The garage should never have windows, but if it does, cover them with curtains or no-see-through material. If the garage door has windows, include them as well.  You want to make it so no one can look in and see if your car is there-- or gone. Windows in the garage door make it easy for a thief to run a wire coat hanger through the frame of the garage door and see in while he fidgets the emergency release lever.  Use a zip tie in the lever hole: you can still use the emergency release lever, but a thief can’t open it with a wire coat hanger even if he breaks the garage door glass.

If your garage windows are big enough to crawl through, there are many tutorials available on how to put do-it-yourself steel bars across them.

Keep the garage closed

When you’re home, keep your garage door closed. If you forget to shut it reasonably often, put a timer on it that makes it close automatically after a certain amount of time.  One of the reasons you want to keep your garage door shut is that there are only a couple of elements which need to be in place to create a theft situation. Many of those situations follow a natural progression that looks like this:

1)      The homeowner doesn’t lock their car when they’re home.

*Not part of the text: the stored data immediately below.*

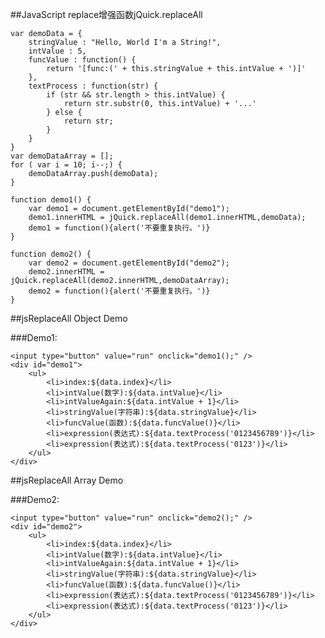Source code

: 
##JavaScript replace增强函数jQuick.replaceAll
  
  
	var demoData = {
		stringValue : "Hello, World I'm a String!",
		intValue : 5,
		funcValue : function() {
			return '[func:(' + this.stringValue + this.intValue + ')]'
		},
		textProcess : function(str) {
			if (str && str.length > this.intValue) {
				return str.substr(0, this.intValue) + '...'
			} else {
				return str;
			}
		}
	}
	var demoDataArray = [];
	for ( var i = 10; i--;) {
		demoDataArray.push(demoData);
	}
  
	function demo1() {
		var demo1 = document.getElementById("demo1");
		demo1.innerHTML = jQuick.replaceAll(demo1.innerHTML,demoData);
		demo1 = function(){alert('不要重复执行。')}
	}
  
	function demo2() {
		var demo2 = document.getElementById("demo2");
		demo2.innerHTML = jQuick.replaceAll(demo2.innerHTML,demoDataArray);
		demo2 = function(){alert('不要重复执行。')}
	}
	
	
##jsReplaceAll Object Demo
  
###Demo1:
  
	<input type="button" value="run" onclick="demo1();" />
	<div id="demo1">
		<ul>
			<li>index:${data.index}</li>
			<li>intValue(数字):${data.intValue}</li>
			<li>intValueAgain:${data.intValue + 1}</li>
			<li>stringValue(字符串):${data.stringValue}</li>
			<li>funcValue(函数):${data.funcValue()}</li>
			<li>expression(表达式):${data.textProcess('0123456789')}</li>
			<li>expression(表达式):${data.textProcess('0123')}</li>
		</ul>
	</div>
  
##jsReplaceAll Array Demo
  
###Demo2:

	<input type="button" value="run" onclick="demo2();" />
	<div id="demo2">
		<ul>
			<li>index:${data.index}</li>
			<li>intValue(数字):${data.intValue}</li>
			<li>intValueAgain:${data.intValue + 1}</li>
			<li>stringValue(字符串):${data.stringValue}</li>
			<li>funcValue(函数):${data.funcValue()}</li>
			<li>expression(表达式):${data.textProcess('0123456789')}</li>
			<li>expression(表达式):${data.textProcess('0123')}</li>
		</ul>
	</div>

2)      The garage door opener is in their car. Maybe clipped to the visor.

3)      The homeowner doesn’t usually lock the door between the house and garage.

4)      The homeowner leaves the car key somewhere just inside the door.

The thief can slip into a garage and snag that garage door opener right out of the car, maybe even while you’re carrying in your groceries!

When the homeowner tries to leave the next morning, he can’t find the opener. He’s in a hurry, so he grabs the spare, thinking the opener probably fell under the seat or the wife took it, or—he has a meeting in twenty minutes!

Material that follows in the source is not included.